The socially responsible thing to teach our youth is not that they must protest “killer cops,” but that they must learn to obey the law and cooperate with the police. Additionally, youth should be taught to refrain from engaging in unlawful and potentially harmful activities involving the excess use of alcohol and drugs. Fleeing, fighting and resisting law enforcement is a common thread in almost every single instance where deadly force was employed.
Bad police officers who threaten the general public of all colors and backgrounds, need to be purged from the profession without question. On the other hand, good officers, who comprise the vast majority of the policing profession, don’t need to be “reformed.” They deserve the respect and support from all law-abiding, good-faith citizens, especially at a time when their services are desperately needed to curb the surge of violent crimes and murders throughout the country. Police officers are life savers, not life takers.
Paul Cappitelli is a career law enforcement professional with over 45 years of experience. He served with the San Bernardino County Sheriff’s Department (SBSD) for 29 years, retiring at the rank of Captain in 2007. Paul is a public safety consultant on police and corrections practices matters.

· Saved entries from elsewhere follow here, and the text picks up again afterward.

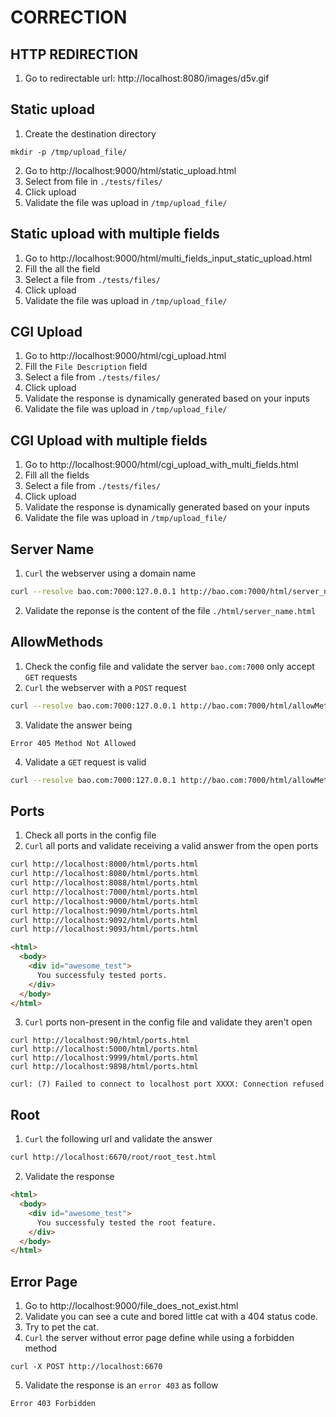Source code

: # CORRECTION

## HTTP REDIRECTION

1. Go to redirectable url:
http://localhost:8080/images/d5v.gif

## Static upload

1. Create the destination directory
```
mkdir -p /tmp/upload_file/
```
2. Go to http://localhost:9000/html/static_upload.html
3. Select from file in `./tests/files/`
4. Click upload
5. Validate the file was upload in `/tmp/upload_file/`

## Static upload with multiple fields

1. Go to http://localhost:9000/html/multi_fields_input_static_upload.html
2. Fill the all the field
3. Select a file from `./tests/files/`
4. Click upload
5. Validate the file was upload in `/tmp/upload_file/`

## CGI Upload

1. Go to http://localhost:9000/html/cgi_upload.html
2. Fill the `File Description` field
3. Select a file from `./tests/files/`
4. Click upload
5. Validate the response is dynamically generated based on your inputs
6. Validate the file was upload in `/tmp/upload_file/`

## CGI Upload with multiple fields

1. Go to http://localhost:9000/html/cgi_upload_with_multi_fields.html
2. Fill all the fields
3. Select a file from `./tests/files/`
4. Click upload
5. Validate the response is dynamically generated based on your inputs
6. Validate the file was upload in `/tmp/upload_file/`

## Server Name

1. `Curl` the webserver using a domain name
```sh
curl --resolve bao.com:7000:127.0.0.1 http://bao.com:7000/html/server_name.html
```
2. Validate the reponse is the content of the file `./html/server_name.html`

## AllowMethods

1. Check the config file and validate the server `bao.com:7000` only accept `GET` requests
2. `Curl` the webserver with a `POST` request
```sh
curl --resolve bao.com:7000:127.0.0.1 http://bao.com:7000/html/allowMethods.html -X POST
```
3. Validate the answer being
```
Error 405 Method Not Allowed
```
4. Validate a `GET` request is valid
```sh
curl --resolve bao.com:7000:127.0.0.1 http://bao.com:7000/html/allowMethods.html -X POST
```

## Ports

1. Check all ports in the config file
2. `Curl` all ports and validate receiving a valid answer from the open ports
```sh
curl http://localhost:8000/html/ports.html
curl http://localhost:8080/html/ports.html
curl http://localhost:8088/html/ports.html
curl http://localhost:7000/html/ports.html
curl http://localhost:9000/html/ports.html
curl http://localhost:9090/html/ports.html
curl http://localhost:9092/html/ports.html
curl http://localhost:9093/html/ports.html
```
```html
<html>
  <body>
	<div id="awesome_test">
	  You successfuly tested ports.
	</div>
  </body>
</html>
```
3. `Curl` ports non-present in the config file and validate they aren't open
```
curl http://localhost:90/html/ports.html
curl http://localhost:5000/html/ports.html
curl http://localhost:9999/html/ports.html
curl http://localhost:9898/html/ports.html
```

```
curl: (7) Failed to connect to localhost port XXXX: Connection refused
```

## Root

1. `Curl` the following url and validate the answer
```sh
curl http://localhost:6670/root/root_test.html
```
2. Validate the response
```html
<html>
  <body>
	<div id="awesome_test">
	  You successfuly tested the root feature.
	</div>
  </body>
</html>
```

## Error Page

1. Go to http://localhost:9000/file_does_not_exist.html
2. Validate you can see a cute and bored little cat with a 404 status code.
3. Try to pet the cat.
4. `Curl` the server without error page define while using a forbidden method
```
curl -X POST http://localhost:6670
```
5. Validate the response is an `error 403` as follow
```
Error 403 Forbidden
```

He is an expert witness in civil litigation representing the interests of both defense and plaintiffs. He regularly opines on law enforcement-related matters for radio, television and print media. He holds a Master’s Degree (MPA) in Public Administration/Public Policy, a BS in Business Management and an AA in Administration of Justice. Paul’s website: https://www.paulcapp.com
View Comments (2)
Nearly two-thirds of Americans support local law enforcement and they oppose calls for defunding police departments. Some think that the attack on local law enforcement is an attempt by the deep-state Democrat and globalist cabal to install a national/global police force instead?

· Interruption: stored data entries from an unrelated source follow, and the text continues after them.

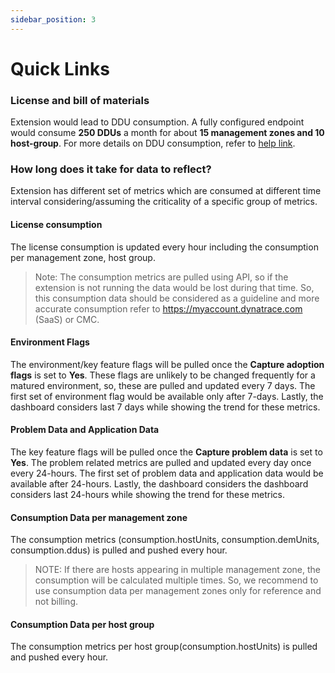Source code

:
 ```yaml
---
sidebar_position: 3
---
```


# Quick Links

### License and bill of materials

Extension would lead to DDU consumption. A fully configured endpoint would consume **250 DDUs** a month for about **15 management zones and 10 host-group**. For more details on DDU consumption, refer to [help link](https://www.dynatrace.com/support/help/shortlink/metric-cost-calculation).

### How long does it take for data to reflect?

Extension has different set of metrics which are consumed at different time interval considering/assuming the criticality of a specific group of metrics.

#### License consumption

The license consumption is updated every hour including the consumption per management zone, host group.

> Note: The consumption metrics are pulled using API, so if the extension is not running the data would be lost during that time. So, this consumption data should be considered as a guideline and more accurate consumption refer to https://myaccount.dynatrace.com (SaaS) or CMC.  

#### Environment Flags
The environment/key feature flags will be pulled once the **Capture adoption flags** is set to **Yes**. These flags are unlikely to be changed frequently for a matured environment, so, these are pulled and updated every 7 days. The first set of environment flag would be available only after 7-days. Lastly, the dashboard considers last 7 days while showing the trend for these metrics.

#### Problem Data and Application Data

The key feature flags will be pulled once the **Capture problem data** is set to **Yes**. The problem related metrics are pulled and updated every day once every 24-hours. The first set of problem data and application data would be available after 24-hours. Lastly, the dashboard considers the dashboard considers last 24-hours while showing the trend for these metrics.

#### Consumption Data per management zone

The consumption metrics (consumption.hostUnits, consumption.demUnits, consumption.ddus) is pulled and pushed every hour.

> NOTE: If there are hosts appearing in multiple management zone, the consumption will be calculated multiple times. So, we recommend to use consumption data per management zones only for reference and not billing.  

#### Consumption Data per host group

The consumption metrics per host group(consumption.hostUnits) is pulled and pushed every hour.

I could tell before I finished reading the article that the authors were law enforcement or academia-related people and turns out to be both. Bottom line is people don't give a damn about stats like these when it comes to police misconduct because we/they don't see the the arguments you make in real life. What is seen is cops doing bad things to minorities and seeing is believing so until the general public can actually see some of the statistics used in this article, and they won't because they aren't tangible, you're points won't be well received by the masses no matter how valid the numbers may be. The last sentence of this article would be and could be validly disputed in numerous neighborhoods around SoCal. "Police officers are life savers, not life takers."